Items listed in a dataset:
Content starts
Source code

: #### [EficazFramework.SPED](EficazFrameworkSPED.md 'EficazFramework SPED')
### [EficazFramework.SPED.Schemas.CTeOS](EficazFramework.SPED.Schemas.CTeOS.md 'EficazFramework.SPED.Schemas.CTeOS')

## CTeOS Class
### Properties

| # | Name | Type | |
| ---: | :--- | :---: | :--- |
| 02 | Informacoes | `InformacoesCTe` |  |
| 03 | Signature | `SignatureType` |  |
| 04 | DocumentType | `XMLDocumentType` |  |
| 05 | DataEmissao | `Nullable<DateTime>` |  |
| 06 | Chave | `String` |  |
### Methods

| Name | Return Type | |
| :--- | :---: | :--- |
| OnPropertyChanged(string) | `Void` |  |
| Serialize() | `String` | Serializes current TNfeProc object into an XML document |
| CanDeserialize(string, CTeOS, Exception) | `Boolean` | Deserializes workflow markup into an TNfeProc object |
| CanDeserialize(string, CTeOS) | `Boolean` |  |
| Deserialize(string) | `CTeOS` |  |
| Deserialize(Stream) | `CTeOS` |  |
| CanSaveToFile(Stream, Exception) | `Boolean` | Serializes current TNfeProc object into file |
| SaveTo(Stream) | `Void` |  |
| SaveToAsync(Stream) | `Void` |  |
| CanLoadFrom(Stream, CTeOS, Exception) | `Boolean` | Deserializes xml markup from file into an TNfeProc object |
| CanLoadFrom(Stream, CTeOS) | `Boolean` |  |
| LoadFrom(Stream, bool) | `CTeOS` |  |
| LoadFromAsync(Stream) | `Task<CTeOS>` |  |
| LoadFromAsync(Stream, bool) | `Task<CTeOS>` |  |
Content ends
[What is being asked]: Only this range is to be output: the line that contains "### Properties" through the last line of the records above, both inclusive.

[Task solution]:
### Properties

| # | Name | Type | |
| ---: | :--- | :---: | :--- |
| 02 | Informacoes | `InformacoesCTe` |  |
| 03 | Signature | `SignatureType` |  |
| 04 | DocumentType | `XMLDocumentType` |  |
| 05 | DataEmissao | `Nullable<DateTime>` |  |
| 06 | Chave | `String` |  |
### Methods

| Name | Return Type | |
| :--- | :---: | :--- |
| OnPropertyChanged(string) | `Void` |  |
| Serialize() | `String` | Serializes current TNfeProc object into an XML document |
| CanDeserialize(string, CTeOS, Exception) | `Boolean` | Deserializes workflow markup into an TNfeProc object |
| CanDeserialize(string, CTeOS) | `Boolean` |  |
| Deserialize(string) | `CTeOS` |  |
| Deserialize(Stream) | `CTeOS` |  |
| CanSaveToFile(Stream, Exception) | `Boolean` | Serializes current TNfeProc object into file |
| SaveTo(Stream) | `Void` |  |
| SaveToAsync(Stream) | `Void` |  |
| CanLoadFrom(Stream, CTeOS, Exception) | `Boolean` | Deserializes xml markup from file into an TNfeProc object |
| CanLoadFrom(Stream, CTeOS) | `Boolean` |  |
| LoadFrom(Stream, bool) | `CTeOS` |  |
| LoadFromAsync(Stream) | `Task<CTeOS>` |  |
| LoadFromAsync(Stream, bool) | `Task<CTeOS>` |  |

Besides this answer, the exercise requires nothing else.